Not: dayanamadım paylaşıyorum. Eğer bu hikayemi sevdiyseniz, Rye Mellark ve Capitol İçin Son Oyun'a da bakın bence bir. Buradaki kadar acemi değilim orada. Daha çok planlayıp yazıyorum. Bu arada bayağı bir süre bölüm yok size .s en azından katili öğrendiniz... Kapak değişti fark eden oldu mu :D bu kapak için @ecrin_esilya arkadaşıma teşekkür ediyorum :)
Capitol Marşı çaldığında, acayip cool ve efkarlı bir şekilde ormanda dolaşmaya devam ediyorum. Her yer açıklık olduğu için gökyüzüne yansıyan resme bakıyorum. Zaten göreceğim şeyi biliyorum ama o bücürün yüzünü yine de görmek istiyorum.Yamuk bir gülümeseme ve ışıl ışıl gözler. 12. mıntıka yazısı. Öldüren kişinin adı.
Maysilee Donner.
Aklıma yeniden ona güvendiğim, onu arkadaşım olarak gördüğüm zamanlar geliyor. Hepsi benim suçum! Eğer Wade'i, Maysilee ile yalnız bırakmasaydım belki hala yaşıyor olurdu. Belki de Maysilee ile müttefik olma fikrini bile aklına ben sokmuştum...
Havanın buz gibi olduğunu fark edince o gereksiz kumaş paçavrasını giyiyorum. Biraz ısınmış gibiyim ama bu hava da ne böyle?
Sabahları hava bunaltıcı bir sıcakken akşamları buz gibi oluyor demek. Hırkama iyice sarınıyorum. Soğuk, gerçekten soğuk. Gökyüzüne bakınca yanan ateşlerin dumanlarını görüyorum. Yakınımda olan bir yerden duman çıkıyor. Küçük bir umutla, belki de Wade'e verdiğim sözü tutabilmek için oraya ilerliyorum.
Oraya vardığımda hangi mıntıkadan olduğunu bilmediğim bir kızı görüyorum. Ateşin karşısında ellerini ovuşturuyor. Kısacık koyu renkli saçları yüzüne doğru geliyor. Teninin koyu olmasından 11 olduğunu düşünüyorum.

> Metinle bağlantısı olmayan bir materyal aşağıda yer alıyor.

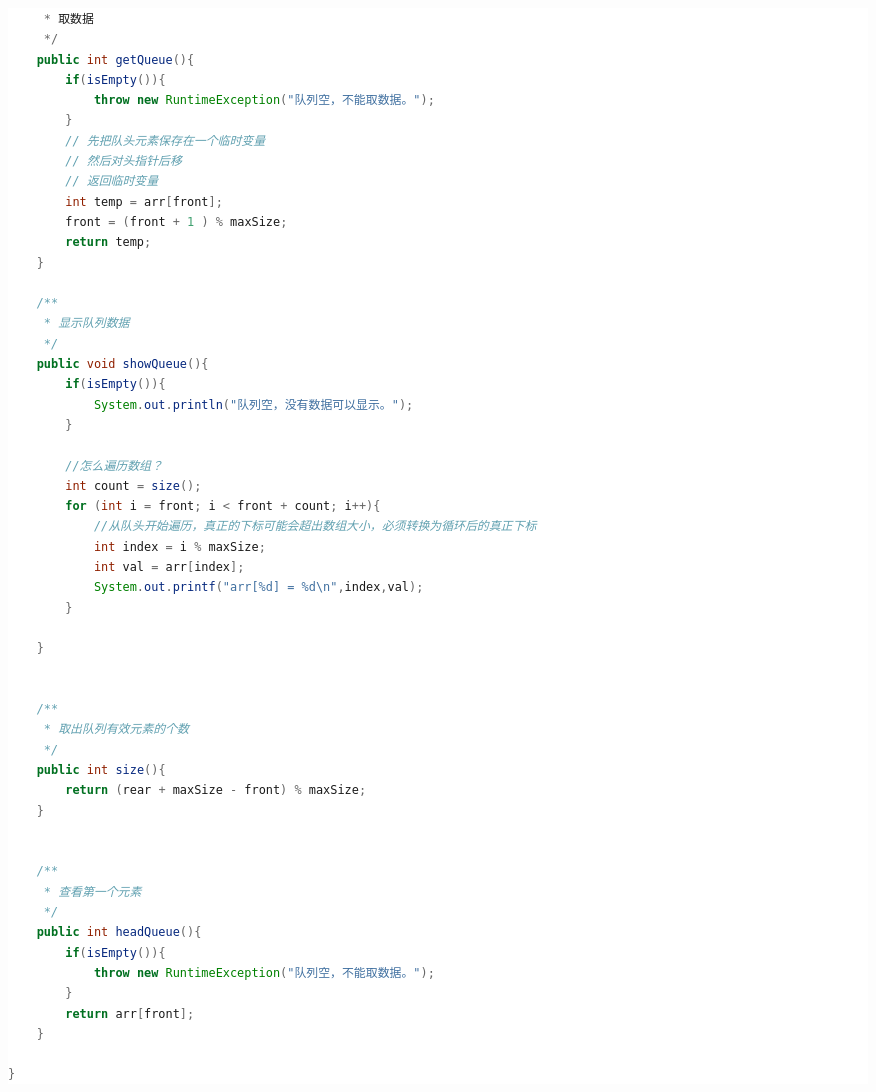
 ```java
     * 取数据
     */
    public int getQueue(){
        if(isEmpty()){
            throw new RuntimeException("队列空，不能取数据。");
        }
        // 先把队头元素保存在一个临时变量
        // 然后对头指针后移
        // 返回临时变量
        int temp = arr[front];
        front = (front + 1 ) % maxSize;
        return temp;
    }

    /**
     * 显示队列数据
     */
    public void showQueue(){
        if(isEmpty()){
            System.out.println("队列空，没有数据可以显示。");
        }

        //怎么遍历数组？
        int count = size();
        for (int i = front; i < front + count; i++){
            //从队头开始遍历，真正的下标可能会超出数组大小，必须转换为循环后的真正下标
            int index = i % maxSize;
            int val = arr[index];
            System.out.printf("arr[%d] = %d\n",index,val);
        }

    }


    /**
     * 取出队列有效元素的个数
     */
    public int size(){
        return (rear + maxSize - front) % maxSize;
    }


    /**
     * 查看第一个元素
     */
    public int headQueue(){
        if(isEmpty()){
            throw new RuntimeException("队列空，不能取数据。");
        }
        return arr[front];
    }

}


```
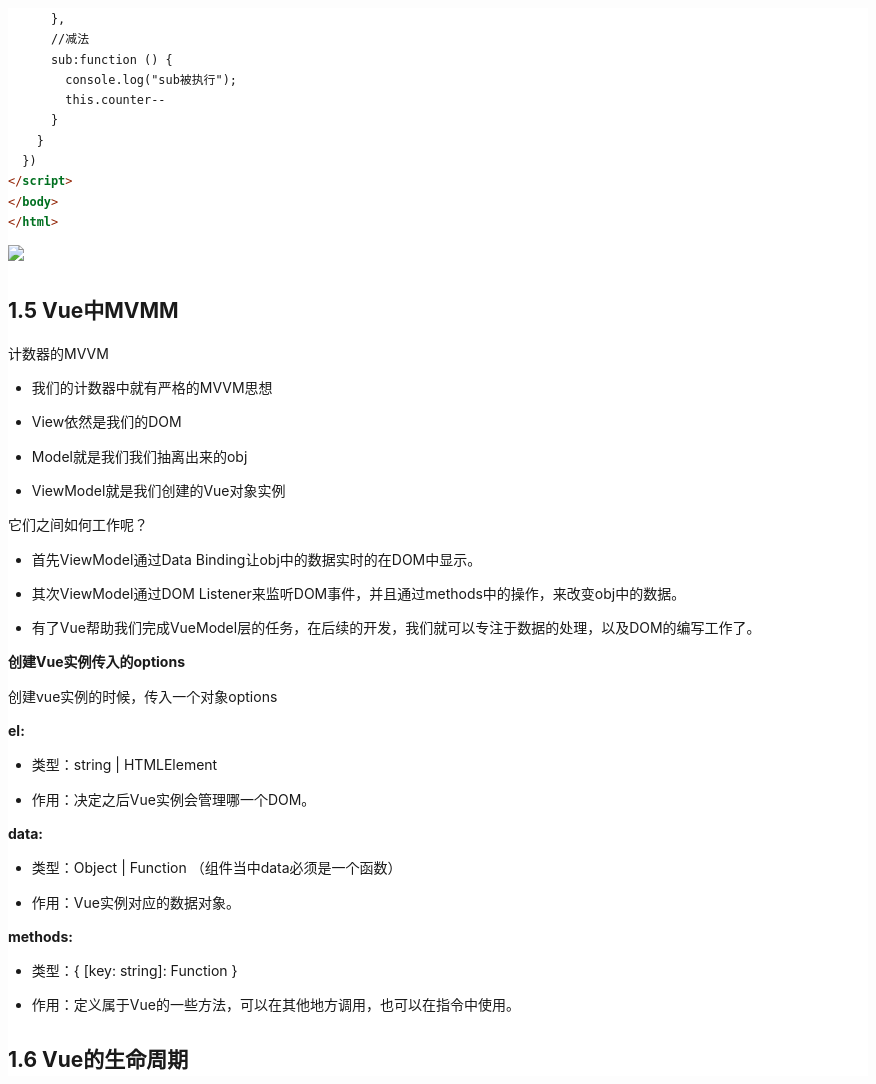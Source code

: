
```html
      },
      //减法
      sub:function () {
        console.log("sub被执行");
        this.counter--
      }
    }
  })
</script>
</body>
</html>
```

![](https://gitee.com/zhuang-kang/note-picture/raw/master/Vue%E7%AC%94%E8%AE%B0%E5%9B%BE%E7%89%87/Snipaste_2021-04-20_21-34-47.png)

## 1.5 Vue中MVMM

计数器的MVVM

- 我们的计数器中就有严格的MVVM思想

- View依然是我们的DOM

- Model就是我们我们抽离出来的obj

- ViewModel就是我们创建的Vue对象实例

它们之间如何工作呢？

- 首先ViewModel通过Data Binding让obj中的数据实时的在DOM中显示。

- 其次ViewModel通过DOM Listener来监听DOM事件，并且通过methods中的操作，来改变obj中的数据。

- 有了Vue帮助我们完成VueModel层的任务，在后续的开发，我们就可以专注于数据的处理，以及DOM的编写工作了。

**创建Vue实例传入的options**

创建vue实例的时候，传入一个对象options

**el:** 

- 类型：string | HTMLElement

- 作用：决定之后Vue实例会管理哪一个DOM。

**data:** 

- 类型：Object | Function （组件当中data必须是一个函数）

- 作用：Vue实例对应的数据对象。

**methods:** 

- 类型：{ [key: string]: Function }

- 作用：定义属于Vue的一些方法，可以在其他地方调用，也可以在指令中使用。



## 1.6 Vue的生命周期
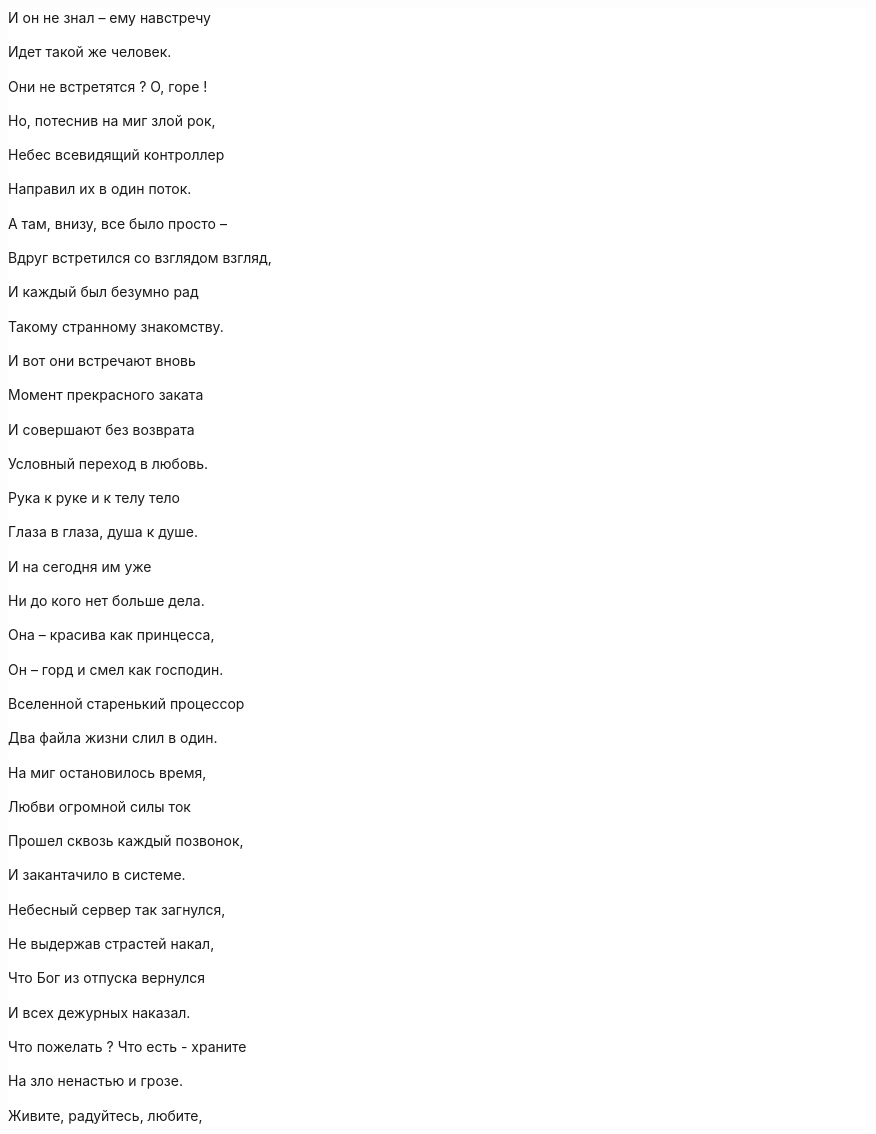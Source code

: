 И он не знал – ему навстречу

Идет такой же человек.

Они не встретятся ? О, горе !

Но, потеснив на миг злой рок,

Небес всевидящий контроллер

Направил их в один поток.

А там, внизу, все было просто – 

Вдруг встретился со взглядом взгляд,

И каждый был безумно рад

Такому странному знакомству.

И вот они встречают вновь

Момент прекрасного заката

И совершают без возврата

Условный переход в любовь.

Рука к руке и к телу тело

Глаза в глаза, душа к душе.

И на сегодня им уже

Ни до кого нет больше дела.

Она – красива как принцесса,

Он – горд и смел как господин.

Вселенной старенький процессор

Два файла жизни слил в один.

На миг остановилось время,

Любви огромной силы ток

Прошел сквозь каждый позвонок,

И закантачило в системе.

Небесный сервер так загнулся,

Не выдержав страстей накал,

Что Бог из отпуска вернулся

И всех дежурных наказал.

Что пожелать ? Что есть - храните

На зло ненастью и грозе.

Живите, радуйтесь, любите,

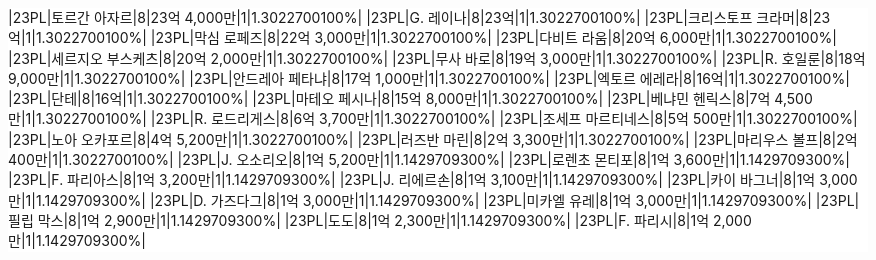 |23PL|토르간 아자르|8|23억 4,000만|1|1.3022700100%|
|23PL|G. 레이나|8|23억|1|1.3022700100%|
|23PL|크리스토프 크라머|8|23억|1|1.3022700100%|
|23PL|막심 로페즈|8|22억 3,000만|1|1.3022700100%|
|23PL|다비트 라움|8|20억 6,000만|1|1.3022700100%|
|23PL|세르지오 부스케츠|8|20억 2,000만|1|1.3022700100%|
|23PL|무사 바로|8|19억 3,000만|1|1.3022700100%|
|23PL|R. 호일룬|8|18억 9,000만|1|1.3022700100%|
|23PL|안드레아 페타냐|8|17억 1,000만|1|1.3022700100%|
|23PL|엑토르 에레라|8|16억|1|1.3022700100%|
|23PL|단테|8|16억|1|1.3022700100%|
|23PL|마테오 페시나|8|15억 8,000만|1|1.3022700100%|
|23PL|베냐민 헨릭스|8|7억 4,500만|1|1.3022700100%|
|23PL|R. 로드리게스|8|6억 3,700만|1|1.3022700100%|
|23PL|조세프 마르티네스|8|5억 500만|1|1.3022700100%|
|23PL|노아 오카포르|8|4억 5,200만|1|1.3022700100%|
|23PL|러즈반 마린|8|2억 3,300만|1|1.3022700100%|
|23PL|마리우스 볼프|8|2억 400만|1|1.3022700100%|
|23PL|J. 오소리오|8|1억 5,200만|1|1.1429709300%|
|23PL|로렌초 몬티포|8|1억 3,600만|1|1.1429709300%|
|23PL|F. 파리아스|8|1억 3,200만|1|1.1429709300%|
|23PL|J. 리에르손|8|1억 3,100만|1|1.1429709300%|
|23PL|카이 바그너|8|1억 3,000만|1|1.1429709300%|
|23PL|D. 가즈다그|8|1억 3,000만|1|1.1429709300%|
|23PL|미카엘 유레|8|1억 3,000만|1|1.1429709300%|
|23PL|필립 막스|8|1억 2,900만|1|1.1429709300%|
|23PL|도도|8|1억 2,300만|1|1.1429709300%|
|23PL|F. 파리시|8|1억 2,000만|1|1.1429709300%|

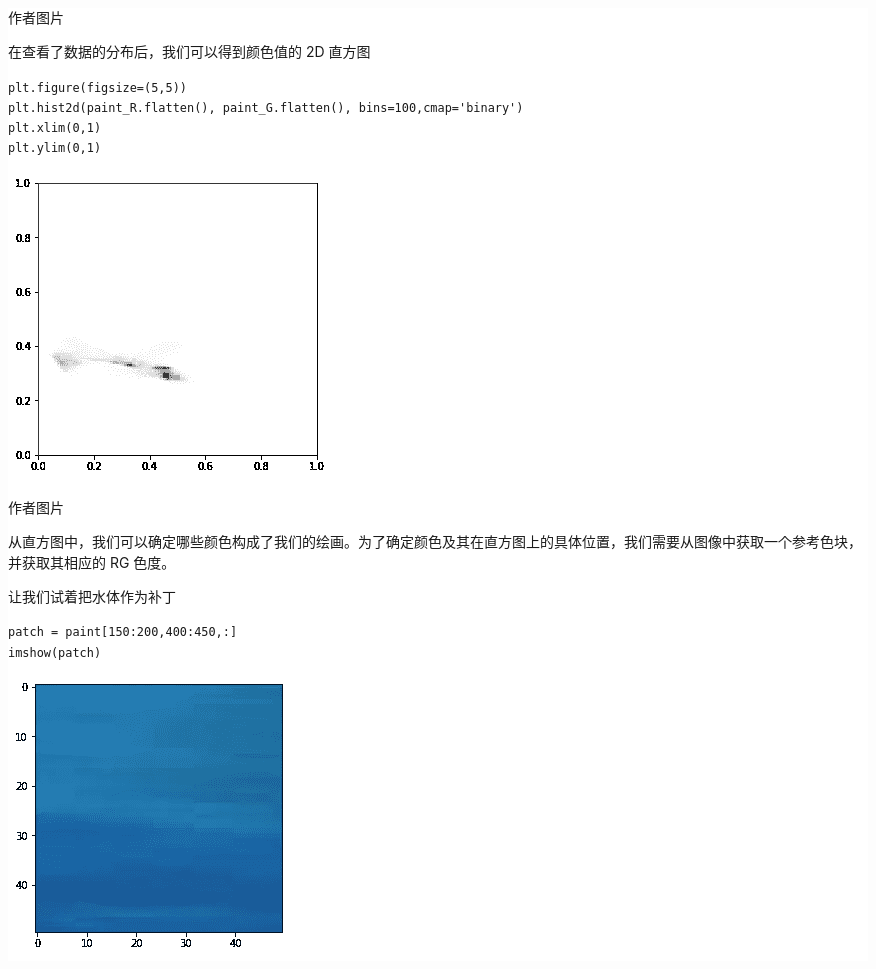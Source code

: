 作者图片

在查看了数据的分布后，我们可以得到颜色值的 2D 直方图

```
plt.figure(figsize=(5,5))
plt.hist2d(paint_R.flatten(), paint_G.flatten(), bins=100,cmap='binary')
plt.xlim(0,1)
plt.ylim(0,1)
```

![](img/0daa20f55d11ba0ed33e2e47722d4997.png)

作者图片

从直方图中，我们可以确定哪些颜色构成了我们的绘画。为了确定颜色及其在直方图上的具体位置，我们需要从图像中获取一个参考色块，并获取其相应的 RG 色度。

让我们试着把水体作为补丁

```
patch = paint[150:200,400:450,:]
imshow(patch)
```

![](img/871fd226da25e3e6038f4dabf2b468ba.png)
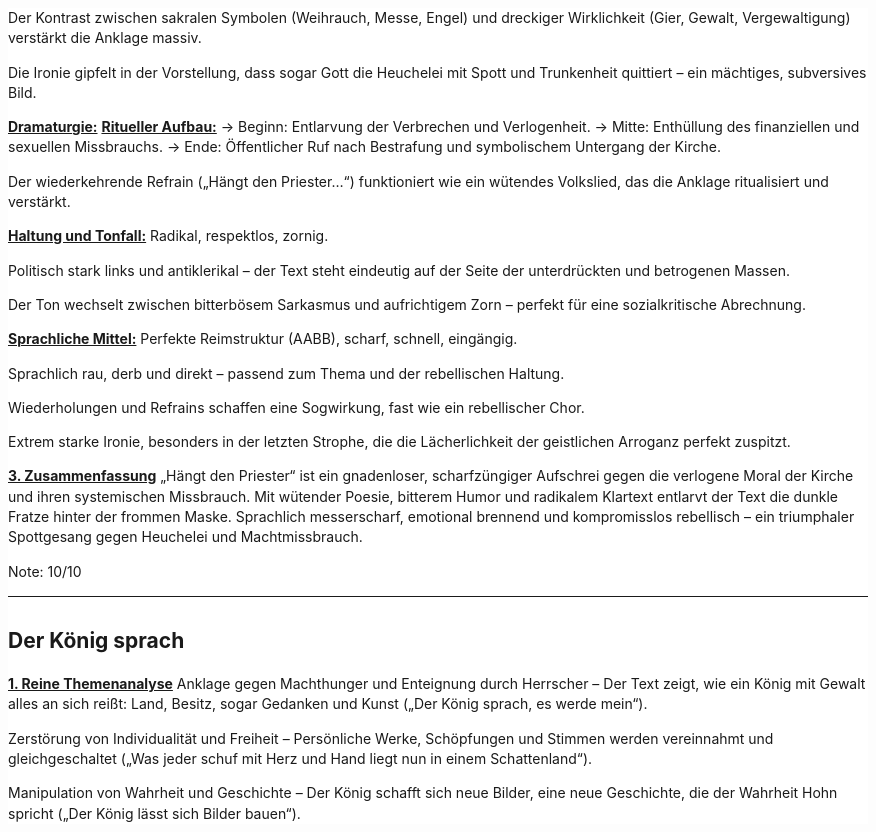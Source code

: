 Der Kontrast zwischen sakralen Symbolen (Weihrauch, Messe, Engel) und dreckiger Wirklichkeit (Gier, Gewalt, Vergewaltigung) verstärkt die Anklage massiv.

Die Ironie gipfelt in der Vorstellung, dass sogar Gott die Heuchelei mit Spott und Trunkenheit quittiert – ein mächtiges, subversives Bild.

<u><strong>Dramaturgie:</strong></u>
<u><strong>Ritueller Aufbau:</strong></u>
→ Beginn: Entlarvung der Verbrechen und Verlogenheit.
→ Mitte: Enthüllung des finanziellen und sexuellen Missbrauchs.
→ Ende: Öffentlicher Ruf nach Bestrafung und symbolischem Untergang der Kirche.

Der wiederkehrende Refrain („Hängt den Priester…“) funktioniert wie ein wütendes Volkslied, das die Anklage ritualisiert und verstärkt.

<u><strong>Haltung und Tonfall:</strong></u>
Radikal, respektlos, zornig.

Politisch stark links und antiklerikal – der Text steht eindeutig auf der Seite der unterdrückten und betrogenen Massen.

Der Ton wechselt zwischen bitterbösem Sarkasmus und aufrichtigem Zorn – perfekt für eine sozialkritische Abrechnung.

<u><strong>Sprachliche Mittel:</strong></u>
Perfekte Reimstruktur (AABB), scharf, schnell, eingängig.

Sprachlich rau, derb und direkt – passend zum Thema und der rebellischen Haltung.

Wiederholungen und Refrains schaffen eine Sogwirkung, fast wie ein rebellischer Chor.

Extrem starke Ironie, besonders in der letzten Strophe, die die Lächerlichkeit der geistlichen Arroganz perfekt zuspitzt.

<u><strong>3. Zusammenfassung</strong></u>
„Hängt den Priester“ ist ein gnadenloser, scharfzüngiger Aufschrei gegen die verlogene Moral der Kirche und ihren systemischen Missbrauch. Mit wütender Poesie, bitterem Humor und radikalem Klartext entlarvt der Text die dunkle Fratze hinter der frommen Maske. Sprachlich messerscharf, emotional brennend und kompromisslos rebellisch – ein triumphaler Spottgesang gegen Heuchelei und Machtmissbrauch.

Note: 10/10

---

<a name="der-könig-sprach"></a>

## Der König sprach

<u><strong>1. Reine Themenanalyse</strong></u>
Anklage gegen Machthunger und Enteignung durch Herrscher
– Der Text zeigt, wie ein König mit Gewalt alles an sich reißt: Land, Besitz, sogar Gedanken und Kunst („Der König sprach, es werde mein“).

Zerstörung von Individualität und Freiheit
– Persönliche Werke, Schöpfungen und Stimmen werden vereinnahmt und gleichgeschaltet („Was jeder schuf mit Herz und Hand liegt nun in einem Schattenland“).

Manipulation von Wahrheit und Geschichte
– Der König schafft sich neue Bilder, eine neue Geschichte, die der Wahrheit Hohn spricht („Der König lässt sich Bilder bauen“).
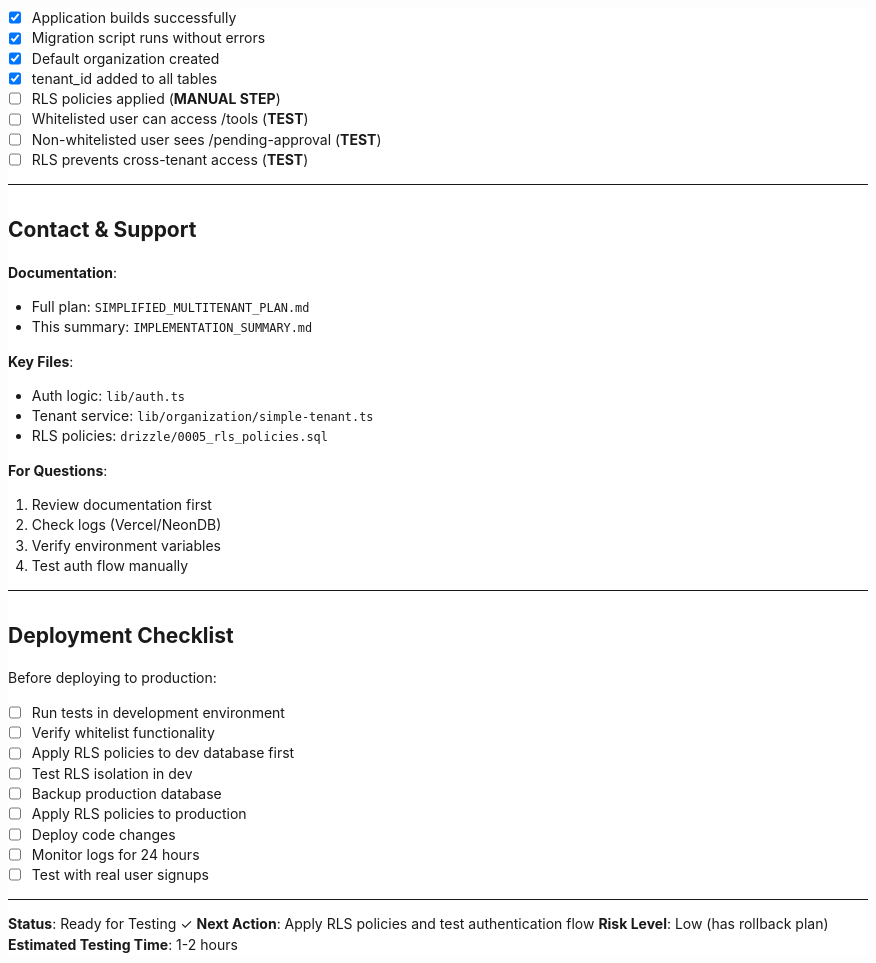 - [x] Application builds successfully
- [x] Migration script runs without errors
- [x] Default organization created
- [x] tenant_id added to all tables
- [ ] RLS policies applied (**MANUAL STEP**)
- [ ] Whitelisted user can access /tools (**TEST**)
- [ ] Non-whitelisted user sees /pending-approval (**TEST**)
- [ ] RLS prevents cross-tenant access (**TEST**)

---

## Contact & Support

**Documentation**:
- Full plan: `SIMPLIFIED_MULTITENANT_PLAN.md`
- This summary: `IMPLEMENTATION_SUMMARY.md`

**Key Files**:
- Auth logic: `lib/auth.ts`
- Tenant service: `lib/organization/simple-tenant.ts`
- RLS policies: `drizzle/0005_rls_policies.sql`

**For Questions**:
1. Review documentation first
2. Check logs (Vercel/NeonDB)
3. Verify environment variables
4. Test auth flow manually

---

## Deployment Checklist

Before deploying to production:

- [ ] Run tests in development environment
- [ ] Verify whitelist functionality
- [ ] Apply RLS policies to dev database first
- [ ] Test RLS isolation in dev
- [ ] Backup production database
- [ ] Apply RLS policies to production
- [ ] Deploy code changes
- [ ] Monitor logs for 24 hours
- [ ] Test with real user signups

---

**Status**: Ready for Testing ✓
**Next Action**: Apply RLS policies and test authentication flow
**Risk Level**: Low (has rollback plan)
**Estimated Testing Time**: 1-2 hours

Kız bana arkası dönük duruyor. Bir haraç, hemen önümdeki kayanın arkasında saklanan kişi, yavaşça kıza doğru ilerliyor. Kızı öldürme amacı olduğunu hançerini saplamak üzerine kaldırdığı elinden anlıyorum. Ayakkabıları ayağında değil. Benim taktiğimle ses çıkarmamaya çalışıyor. Kızın ağzını kapatıyor ve hançerini indiriyor. Bir kaç adım geri kaçıyor ve kızın ateşin üstüne düştüğünü görüyorum. Pek hoş bir ölüm değil. Boğazımda bir yumru oluşuyor. Gözümün önünde yeniden başka bir haraç öldü.
Aklıma Wade geliyor ve yeniden gözlerimden yaş dökülmeye başlıyor. Kolumla gözyaşlarımı siliyorum. Önümdeki haraç gidince ben de koşarak güvenli bir yer aramaya başlıyorum.
Ben onlar gibi değilim... Asla da olmadım. Ben katil değilim. Haraç öldüremem. Bunu yapamam. Tanımadığım birinin gözümün önünde ölmesi bile beni bu kadar sarsıyor. Birini nasıl öldürebilirim? Ben kariyer değilim. Sadece ailesini korumaya çalışan bir çocuğum. Oyunlar beni değiştiremedi. Hala zavallının tekiyim...
Hiç ateş yükselmeyen bir yer bulunca oturuyorum. Hava gerçekten buz gibi. Dizlerimi karnıma çekiyorum. Tavşancığı çantadan çıkarıyorum. Kucağıma koyuyorum. Zavallıcık üşüyor. Aynı benim gibi.
"Aslında bakarsan sana Wade demeye karar verdim. Müttefiğimin anısına. Ölmeyi haketmiyordu. En azından güvendiği biri tarafından öldürülmeyi... O'nu orada yaşamak için debelenirken görünce, çok garip duygular yaşadım. Gerçekten bu oyunda çok fazla hile var. Kime güvenmen gerektiğini bilemiyorsun. Canımı en çok yakan da bu Wade. İntikam almam gerek. Adaşın Wade'e söz verdim. Ama yapamam. Gözlerimin önünde bir haracın ölmesi bile beni bu kadar sarsıyorken nasıl birini öldürebilirim ki? Bu nasıl olabilir? Eskiden haraç öldürmenin kolay olduğunu sanırdım. Tabii, her şey dışarıdan kolay gözüküyor." Bir süre sessiz kalıyorum. Tavşancık gözlerini kapatıyor. Ben de arkama yaslanıyorum. Gözlerim yanıyor ama uyumamakta diretiyorum.
Günlük olayları gözümden geçiriyorum. Dün gece iğrenç bir rüya gördüm. Ardından sabah kalktım ve her şeyin kuruduğunu fark ettim. Bir tavşan buldum. Ardından nehiri buldum ve su içtim. Elinde kanlı hançerle koşan Maysilee'yi gördüm. Gözümün önünde Wade öldü. Şimdi de yabancı bir kızın ölümünü gördüm. Belki ölmesine engel olabilirdim.
Gerçekten aptalca. Kaç haraç kaldı? 24 mü? Kariyler kesin gece haraç avlıyorlardır. Uyumak için güzel bir yer bulmalıyım.
Kurumuş çalıları bir araya topluyorum ve kaldırıp üzerime yerleştiriyorum. Çantamı yüzüne koyuyorum ki çalılar gözüme girmesin. Kabul gerçekten kötü bir uyuma stili ama en azından Wade'in intikamını aldıktan sonra öleyim.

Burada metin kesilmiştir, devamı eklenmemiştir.